Au monde, Joël Pommerat
Au monde, Actes Sud Papiers, octobre 2013, 72 pages, 12 €
Ecrivain(s): Joël Pommerat Edition: Actes Sud/Papiers
Au monde est une pièce magnifique, récemment exaltée – et comme exhaussée ; exhaussée jusque dans son mystère ; jusque dans la partie tout à la fois la plus ombreuse et la plus musicale de son mystère – par le théâtre de l’Odéon (avec Saadia Bentaïeb, Agnès Berthon, Lionel Codino, Angelo Dello Spedale, Roland Monod, Ruth Olaizola, Marie Piemontese et David Sighicelli ; scénographie d’Éric Soyer et Marguerite Bordat ; costumes de Marguerite Bordat et Isabelle Deffin ; lumière d’Éric Soyer).
Cette pièce n’a pas pour vocation à être difficile. Elle peut – veut – toucher chacune, chacun. Mais, bien qu’elle soit d’un abord aisé, il y a plusieurs niveaux de lecture. Puisque l’intertextualité y est omniprésente. Celle-ci concerne le théâtre, majoritairement (sans surprise, dira-t-on), mais aussi le cinéma. Pour faire court, citons juste quelques noms : Maeterlinck (la « petite trilogie de la mort », et surtout, en son sein, Les Sept Princesses…), Shakespeare (surtout Le Roi Lear), Molière (L’École des femmes), Bergman (notamment Cris et chuchotements) et Lynch.
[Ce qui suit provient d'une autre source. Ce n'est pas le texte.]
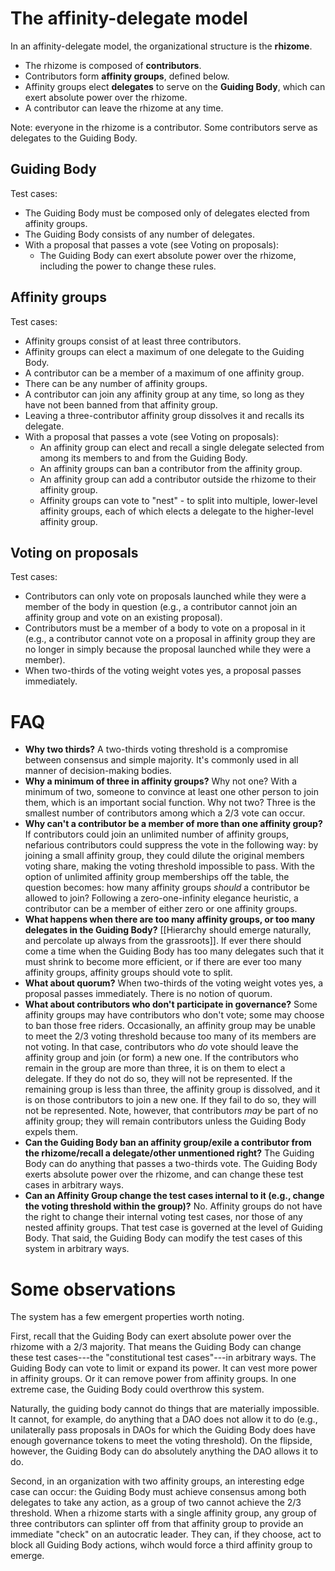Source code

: # The affinity-delegate model
In an affinity-delegate model, the organizational structure is the **rhizome**.

- The rhizome is composed of **contributors**.
- Contributors form **affinity groups**, defined below.
- Affinity groups elect **delegates** to serve on the **Guiding Body**, which can exert absolute power over the rhizome.
- A contributor can leave the rhizome at any time.

Note: everyone in the rhizome is a contributor. Some contributors serve as delegates to the Guiding Body. 

## Guiding Body 
Test cases:

- The Guiding Body must be composed only of delegates elected from affinity groups.
- The Guiding Body consists of any number of delegates.
- With a proposal that passes a vote (see Voting on proposals):
	- The Guiding Body can exert absolute power over the rhizome, including the power to change these rules.

## Affinity groups
Test cases:

- Affinity groups consist of at least three contributors. 
- Affinity groups can elect a maximum of one delegate to the Guiding Body.
- A contributor can be a member of a maximum of one affinity group.
- There can be any number of affinity groups.
- A contributor can join any affinity group at any time, so long as they have not been banned from that affinity group.
- Leaving a three-contributor affinity group dissolves it and recalls its delegate.
- With a proposal that passes a vote (see Voting on proposals):
	- An affinity group can elect and recall a single delegate selected from among its members to and from the Guiding Body. 
	- An affinity groups can ban a contributor from the affinity group.
	- An affinity group can add a contributor outside the rhizome to their affinity group.
	- Affinity groups can vote to "nest" - to split into multiple, lower-level affinity groups, each of which elects a delegate to the higher-level affinity group.
	
## Voting on proposals

Test cases:

- Contributors can only vote on proposals launched while they were a member of the body in question (e.g., a contributor cannot join an affinity group and vote on an existing proposal).
- Contributors must be a member of a body to vote on a proposal in it (e.g., a contributor cannot vote on a proposal in affinity group they are no longer in simply because the proposal launched while they were a member).
- When two-thirds of the voting weight votes yes, a proposal passes immediately. 

# FAQ
- **Why two thirds?** A two-thirds voting threshold is a compromise between consensus and simple majority. It's commonly used in all manner of decision-making bodies.
- **Why a minimum of three in affinity groups?** Why not one? With a minimum of two, someone to convince at least one other person to join them, which is an important social function. Why not two? Three is the smallest number of contributors among which a 2/3 vote can occur.
- **Why can't a contributor be a member of more than one affinity group?** If contributors could join an unlimited number of affinity groups, nefarious contributors could suppress the vote in the following way: by joining a small affinity group, they could dilute the original members voting share, making the voting threshold impossible to pass. With the option of unlimited affinity group memberships off the table, the question becomes: how many affinity groups *should* a contributor be allowed to join? Following a zero-one-infinity elegance heuristic, a contributor can be a member of either zero or one affinity groups.
- **What happens when there are too many affinity groups, or too many delegates in the Guiding Body?** [[Hierarchy should emerge naturally, and percolate up always from the grassroots]]. If ever there should come a time when the Guiding Body has too many delegates such that it must shrink to become more efficient, or if there are ever too many affinity groups, affinity groups should vote to split.
- **What about quorum?** When two-thirds of the voting weight votes yes, a proposal passes immediately. There is no notion of quorum.
- **What about contributors who don't participate in governance?** Some affinity groups  may have contributors who don't vote; some may choose to ban those free riders. Occasionally, an affinity group may be unable to meet the 2/3 voting threshold because too many of its members are not voting. In that case, contributors who *do* vote should leave the affinity group and join (or form) a new one. If the contributors who remain in the group are more than three, it is on them to elect a delegate. If they do not do so, they will not be represented.  If the remaining group is less than three, the affinity group is dissolved, and it is on those contributors to join a new one. If they fail to do so, they will not be represented. Note, however, that contributors *may* be part of no affinity group; they will remain contributors unless the Guiding Body expels them.
- **Can the Guiding Body ban an affinity group/exile a contributor from the rhizome/recall a delegate/other unmentioned right?** The Guiding Body can do anything that passes a two-thirds vote. The Guiding Body exerts absolute power over the rhizome, and can change these test cases in arbitrary ways.
- **Can an Affinity Group change the test cases internal to it (e.g., change the voting threshold within the group)?**  No.  Affinity groups do not have the right to change their internal voting test cases, nor those of any nested affinity groups. That test case is governed at the level of Guiding Body. That said, the Guiding Body can modify the test cases of this system in arbitrary ways.

# Some observations
The system has a few emergent properties worth noting.

First, recall that the Guiding Body can exert absolute power over the rhizome with a 2/3 majority. That means the Guiding Body can change these test cases---the "constitutional test cases"---in arbitrary ways. The Guiding Body can vote to limit or expand its power. It can vest more power in affinity groups. Or it can remove power from affinity groups. In one extreme case, the  Guiding Body could overthrow this system. 

Naturally, the guiding body cannot do things that are materially impossible. It cannot, for example, do anything that a DAO does not allow it to do (e.g., unilaterally pass proposals in DAOs  for which the Guiding Body does have enough governance tokens to meet the voting threshold). On the flipside, however, the Guiding Body  can do absolutely anything the DAO allows it to do.

Second, in an organization with two affinity groups, an interesting edge case can occur: the Guiding Body must achieve consensus among both delegates to take any action, as a group of two cannot achieve the 2/3 threshold. When a rhizome starts with a single affinity group,  any group of three contributors can splinter off from that affinity group to provide an immediate "check" on an autocratic leader. They can, if they choose, act to block all Guiding Body actions, wihch would force a third affinity group to emerge.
Mais aussi Strindberg et Ibsen (pour l’atmosphère bourgeoise). Et Pinter (pour le ton particulier qu’ont les répliques courtes).
Mais ce n’est pas là l’essentiel. L’auteur parvient, par-delà toutes ces influences – revendiquées (puisqu’elles se lisent – peuvent se lire – dans le texte, au moyen d’allusions, de citations modifiées etc.), à composer une voix qui lui appartient en propre. Et dont la singularité, intensément nous touche. De par le mystère qui émane de ses sonorités. À quoi tient ce mystère ? Aux thèmes et à la façon dont ils sont modulés.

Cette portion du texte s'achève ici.